Les cirques romains – le plus célèbre est le Circus Maximus – se présentent comme de larges espaces rectangulaires terminés, à l’une de leurs extrémités, par un arc de cercle, et ouvert, à l’autre extrémité, sur les stalles d’où les chars s’élancent. Au centre de cette étendue sableuse à ciel ouvert, la spina, l’épine autour de laquelle tourneront les chars, est décorée d’œuvres d’arts et d’une borne surmontée de sept dauphins que l’on abaisse pour compter le nombre de tours courus.

Tout autour, on trouve des gradins, d’où les spectateurs encouragent toute la journée leurs équipes préférées : ils parient sur les couleurs de leurs casaques, encourageant les Rouges, les Blancs, les Verts (préférés des empereurs) ou les Bleus (préférés des classes populaires) et, sous Domitien, les Ors et les Pourpres. Ils échangent dans les tribunes des anecdotes sur les cochers ou les chevaux célèbres. Leur enthousiasme peut tourner à la fureur : des émeutes se déclenchent parfois pour défendre leurs idoles. L’empereur Théodose dut réprimer, en 390, sept mille supporters déchaînés ne supportant pas que leur cocher préféré soit condamné pour outrage aux mœurs.

Le déroulement d’une course

Chaque course s’ouvre sur la pompa, une procession religieuse conduite par le magistrat ayant organisé les jeux et parfois par l’empereur lui-même.

« En grande pompe »

Cette expression populaire, qui signifie « avec luxe, abondance, solennité » est l’héritière du cortège ouvrant les courses de chars. Des images des dieux et des empereurs, portés par des chars décorés, des collèges de prêtres et de figurants, défilent devant les spectateurs, pour rappeler l’origine sacrée des jeux et les placer sous la protection des dieux.

Une fois la procession terminée, les chars sortent des stalles et s’installent sur la ligne de départ : les courses réunissent des biges (chars tirés par deux chevaux), des triges (trois chevaux), ou des quadriges (quatre chevaux).

Les cochers attendent un signal pour s’élancer : celui-ci est donné par le magistrat présidant les jeux, qui agite puis jette une mappa, une serviette blanche. La course commence alors, dans le sens des aiguilles d’une montre : les auriges (conducteurs de chars) doivent réaliser le plus rapidement possible leurs sept tours d’hippodrome.

Ils sont prêts à tous les dangers : frôler la spina, éviter le char d’un concurrent trop pressant, détourner leur attelage pour qu’il ne s’écrase pas sur les débris d’un char, et, s’ils ne parviennent pas à l’éviter, couper les rênes de leurs chevaux.
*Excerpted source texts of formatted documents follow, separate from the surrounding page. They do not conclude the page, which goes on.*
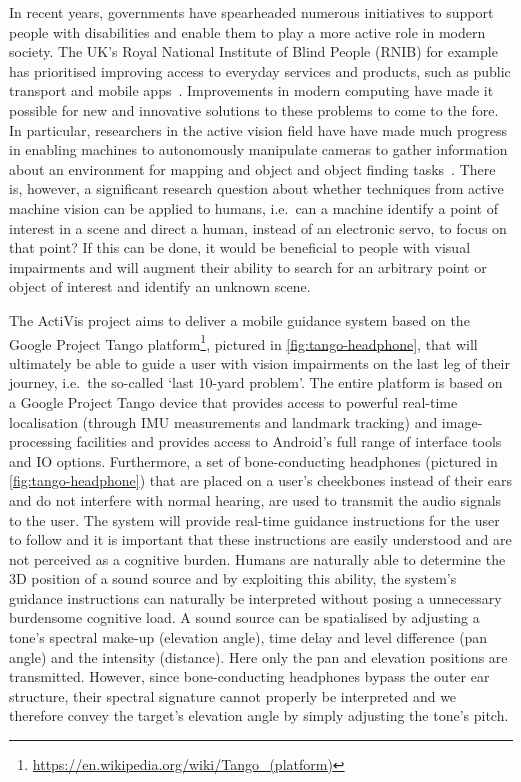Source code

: \documentclass{llncs}
\begin{document}
In recent years, governments have spearheaded numerous initiatives to support people with disabilities and enable them to play a more active role in modern society.
The UK's Royal National Institute of Blind People (RNIB) for example has prioritised improving access to everyday services and products, such as public transport and mobile apps~\cite{rnib2016uk}.
Improvements in modern computing have made it possible for new and innovative solutions to these problems to come to the fore.
In particular, researchers in the active vision field have have made much progress in enabling machines to autonomously manipulate cameras to gather information about an environment for mapping and object and object finding tasks~\cite{bajcsy2018revisiting}.
There is, however, a significant research question about whether techniques from active machine vision can be applied to humans, i.e.\ can a machine identify a point of interest in a scene and direct a human, instead of an electronic servo, to focus on that point?
If this can be done, it would be beneficial to people with visual impairments and will augment their ability to search for an arbitrary point or object of interest and identify an unknown scene. 

The ActiVis project aims to deliver a mobile guidance system based on the Google Project Tango platform\footnote{\url{https://en.wikipedia.org/wiki/Tango\_(platform)}}, pictured in \cref{fig:tango-headphone}, that will ultimately be able to guide a user with vision impairments on the last leg of their journey, i.e.\ the so-called `last 10-yard problem'. 
The entire platform is based on a Google Project Tango device that provides access to powerful real-time localisation (through IMU measurements and landmark tracking) and image-processing facilities and provides access to Android's full range of interface tools and IO options. 
Furthermore, a set of bone-conducting headphones (pictured in \cref{fig:tango-headphone}) that are placed on a user's cheekbones instead of their ears and do not interfere with normal hearing, are used to transmit the audio signals to the user.
The system will provide real-time guidance instructions for the user to follow and it is important that these instructions are easily understood and are not perceived as a cognitive burden. 
Humans are naturally able to determine the 3D position of a sound source and by exploiting this ability, the system's guidance instructions can naturally be interpreted without posing a unnecessary burdensome cognitive load.
A sound source can be spatialised by adjusting a tone's spectral make-up (elevation angle), time delay and level difference (pan angle) and the intensity (distance).
Here only the pan and elevation positions are transmitted.
However, since bone-conducting headphones bypass the outer ear structure, their spectral signature cannot properly be interpreted and we therefore convey the target's elevation angle by simply adjusting the tone's pitch.
\end{document}
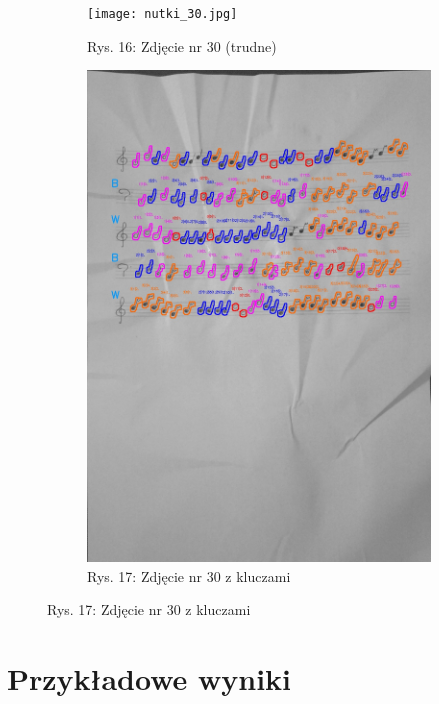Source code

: \documentclass[11pt]{article}
\begin{document}
\begin{figure}
\begin{subfigure}[b]{0.475\textwidth}
        \texttt{[image: nutki\_30.jpg]}
        \caption{Rys. 16: Zdjęcie nr 30 (trudne)}
        \label{fig:sub3}
    \end{subfigure}
    \quad
    \begin{subfigure}[b]{0.475\textwidth}
        \centering
        \graphicspath{ {keys/} }
        \includegraphics[width=\textwidth]{image_30.jpg}
        \caption{Rys. 17: Zdjęcie nr 30 z kluczami}
        \label{fig:sub 4}
    \end{subfigure}
    \label{fig 1}
\end{figure}

\FloatBarrier


\section{Przykładowe wyniki}
\end{document}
Il arrive que des accidents soient causés par des spectateurs qui, pour soutenir leur favori, jettent sur la piste des paniers ou des objets sous les sabots de ses adversaires.

La promesse d’une forte récompense nourrit le courage des auriges : ces hommes libres peuvent toucher, en plus de la palme de la victoire, jusqu’à 60 000 sesterces lors d’un succès.

Les combats de gladiateurs

Ces cruels divertissements seraient nés en Étrurie et auraient été liés à des rituels religieux : verser le sang apaise les divinités étrusques, avant de devenir un amusement propre à égayer les banquets, puis une sorte d’institution nationale, financée par les magistrats ou par l’État pour susciter la faveur du peuple.

Un divertissement codé

Les gladiateurs ne s’affrontent pas de manière aléatoire. Chacun possède un rôle, un équipement et un adversaire particuliers : le Rétiaire se distingue par son trident et son filet et le Thrace par son coutelas à lame recourbée et son bouclier carré. Ils s’opposent au Gaulois, au Mirmillon et au Secutor, bardés de fer, portant glaives et longs boucliers rectangulaires. En face d’eux, l’Hoplomaque, bien protégé par sa cuirasse et son large bouclier de fantassin, est muni d’une épée longue. Tous s’affrontent selon un ordre prédéfini.

Le public aime découvrir de nouvelles méthodes de lutte et de défense : les conquêtes romaines lui font découvrir les bottes secrètes des Maures, les sauvages Germains ou les rusés Calédoniens, tous parés de leurs armes et costumes nationaux. De nouvelles catégories de gladiateurs apparaissent : Vélites armés de leurs javelots, Éssédaires montés sur des chars de guerre celtiques, Pagnarii (combattants nains), Dirnachères combattant avec deux poignards, Bestiaires affrontant des fauves avec un épieu ou un glaive…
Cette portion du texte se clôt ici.